Euroscepticism in the United Kingdom
From Wikipedia, the free encyclopedia
| This article needs additional citations for verification. Please help improve this article by adding reliable references. Unsourced material may be challenged and removed. (January 2008) |
Euroscepticism in the United Kingdom (UK) is a very controversial issue and has been a significant element in British politics since the inception of the European Economic Community (EEC), the predecessor to the European Union (EU). Eurosceptic views have not diminished following UK membership of the Union. However, their nature and bases have tended to change over the years.

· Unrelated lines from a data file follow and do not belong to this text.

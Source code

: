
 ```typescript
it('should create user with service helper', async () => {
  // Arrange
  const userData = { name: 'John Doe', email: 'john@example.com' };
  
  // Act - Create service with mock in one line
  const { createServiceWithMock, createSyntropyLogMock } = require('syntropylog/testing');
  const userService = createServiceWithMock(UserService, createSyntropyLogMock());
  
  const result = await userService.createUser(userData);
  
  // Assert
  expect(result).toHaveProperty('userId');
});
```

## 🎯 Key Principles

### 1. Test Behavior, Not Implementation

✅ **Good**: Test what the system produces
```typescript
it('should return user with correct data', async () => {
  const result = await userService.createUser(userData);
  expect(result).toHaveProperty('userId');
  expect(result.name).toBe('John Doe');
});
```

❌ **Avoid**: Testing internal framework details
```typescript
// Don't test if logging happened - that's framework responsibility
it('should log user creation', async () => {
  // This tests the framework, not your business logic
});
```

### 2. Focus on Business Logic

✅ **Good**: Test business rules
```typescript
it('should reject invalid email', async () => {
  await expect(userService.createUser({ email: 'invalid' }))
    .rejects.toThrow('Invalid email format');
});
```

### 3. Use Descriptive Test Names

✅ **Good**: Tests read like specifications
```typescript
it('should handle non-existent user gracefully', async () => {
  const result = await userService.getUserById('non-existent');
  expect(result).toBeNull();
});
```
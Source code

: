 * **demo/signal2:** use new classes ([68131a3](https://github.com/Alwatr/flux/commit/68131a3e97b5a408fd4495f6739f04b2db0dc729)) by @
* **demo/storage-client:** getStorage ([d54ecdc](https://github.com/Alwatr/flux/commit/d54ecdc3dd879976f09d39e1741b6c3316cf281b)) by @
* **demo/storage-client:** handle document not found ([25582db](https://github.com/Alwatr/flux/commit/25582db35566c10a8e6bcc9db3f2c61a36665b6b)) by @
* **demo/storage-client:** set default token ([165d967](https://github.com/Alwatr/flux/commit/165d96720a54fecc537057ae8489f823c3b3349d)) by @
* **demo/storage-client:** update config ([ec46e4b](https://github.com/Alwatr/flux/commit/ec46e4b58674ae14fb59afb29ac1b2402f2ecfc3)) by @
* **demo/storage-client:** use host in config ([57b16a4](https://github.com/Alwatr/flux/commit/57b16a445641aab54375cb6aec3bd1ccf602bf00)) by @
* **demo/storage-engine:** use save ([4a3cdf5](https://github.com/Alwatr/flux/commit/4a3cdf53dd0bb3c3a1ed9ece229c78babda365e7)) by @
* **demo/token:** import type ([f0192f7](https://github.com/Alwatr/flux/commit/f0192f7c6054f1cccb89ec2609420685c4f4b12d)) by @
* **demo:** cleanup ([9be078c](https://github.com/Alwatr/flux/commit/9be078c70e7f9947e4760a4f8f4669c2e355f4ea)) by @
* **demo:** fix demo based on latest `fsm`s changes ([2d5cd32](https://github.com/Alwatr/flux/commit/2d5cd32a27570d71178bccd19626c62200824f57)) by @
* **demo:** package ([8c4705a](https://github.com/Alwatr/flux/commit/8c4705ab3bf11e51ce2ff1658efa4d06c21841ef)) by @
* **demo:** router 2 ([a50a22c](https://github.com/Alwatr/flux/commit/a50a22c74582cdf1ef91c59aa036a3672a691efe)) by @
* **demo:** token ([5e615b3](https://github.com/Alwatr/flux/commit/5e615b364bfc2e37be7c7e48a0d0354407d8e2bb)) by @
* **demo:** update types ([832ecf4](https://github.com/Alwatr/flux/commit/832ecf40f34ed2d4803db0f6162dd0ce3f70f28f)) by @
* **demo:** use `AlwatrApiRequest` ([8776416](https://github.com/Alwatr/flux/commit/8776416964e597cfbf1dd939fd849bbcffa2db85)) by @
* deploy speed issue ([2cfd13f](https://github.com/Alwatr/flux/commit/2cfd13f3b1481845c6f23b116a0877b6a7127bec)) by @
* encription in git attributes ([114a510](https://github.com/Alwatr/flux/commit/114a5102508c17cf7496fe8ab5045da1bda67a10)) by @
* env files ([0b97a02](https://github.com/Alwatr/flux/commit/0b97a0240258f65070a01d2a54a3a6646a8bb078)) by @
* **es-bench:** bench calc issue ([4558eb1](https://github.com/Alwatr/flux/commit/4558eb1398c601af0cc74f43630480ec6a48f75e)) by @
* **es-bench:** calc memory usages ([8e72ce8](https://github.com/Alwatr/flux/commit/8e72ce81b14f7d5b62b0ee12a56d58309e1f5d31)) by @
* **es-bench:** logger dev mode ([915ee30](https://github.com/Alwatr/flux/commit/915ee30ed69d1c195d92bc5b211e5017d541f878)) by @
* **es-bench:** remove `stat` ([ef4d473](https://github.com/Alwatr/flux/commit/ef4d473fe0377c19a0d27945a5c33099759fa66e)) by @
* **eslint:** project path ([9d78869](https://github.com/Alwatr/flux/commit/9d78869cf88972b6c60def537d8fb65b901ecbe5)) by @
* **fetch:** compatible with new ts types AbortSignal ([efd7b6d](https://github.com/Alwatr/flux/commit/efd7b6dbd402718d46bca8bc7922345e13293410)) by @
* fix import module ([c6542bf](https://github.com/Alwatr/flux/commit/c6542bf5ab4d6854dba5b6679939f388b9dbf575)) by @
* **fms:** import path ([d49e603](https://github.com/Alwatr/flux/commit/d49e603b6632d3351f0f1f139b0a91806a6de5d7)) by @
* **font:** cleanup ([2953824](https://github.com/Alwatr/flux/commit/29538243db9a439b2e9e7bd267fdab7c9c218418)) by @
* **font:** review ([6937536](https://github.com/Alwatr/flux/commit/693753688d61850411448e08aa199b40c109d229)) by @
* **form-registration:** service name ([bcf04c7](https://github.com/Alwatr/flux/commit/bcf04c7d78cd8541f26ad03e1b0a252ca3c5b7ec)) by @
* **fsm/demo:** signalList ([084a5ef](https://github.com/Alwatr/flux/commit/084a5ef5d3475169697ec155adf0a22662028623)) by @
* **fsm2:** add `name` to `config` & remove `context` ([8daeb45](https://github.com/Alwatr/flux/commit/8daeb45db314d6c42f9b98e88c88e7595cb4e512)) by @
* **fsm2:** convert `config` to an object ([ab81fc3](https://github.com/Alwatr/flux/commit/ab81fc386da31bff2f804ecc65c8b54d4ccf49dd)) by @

Beyond party politics, most of the UK's mainstream magazines and newspapers – not only tabloids such as The Daily Mail, The Sun, the Daily Express and the News of the World, but also broadsheets such as The Daily Telegraph and The Times – regularly carry articles highly sceptical of EU laws and policies. Some pro-EU commentators argue that this critical coverage contributes greatly to Eurosceptic opinions in the population at large.[citation needed] Others contend that it simply reflects the views of the mass readerships concerned.[citation needed]
Contents |
[edit] Euroscepticism in the political parties
Though it was the Conservative Party ("the Tories") that took the United Kingdom into the EU (then the EEC), many Tories subsequently became hostile to the EU as:
- the bloc steadily became more politically centralized;
- various Continental statist-interventionist policies and programmes became entrenched in the UK;
- British efforts to liberalise basic EU policies and programmes such as the Common Agricultural Policy (CAP) failed.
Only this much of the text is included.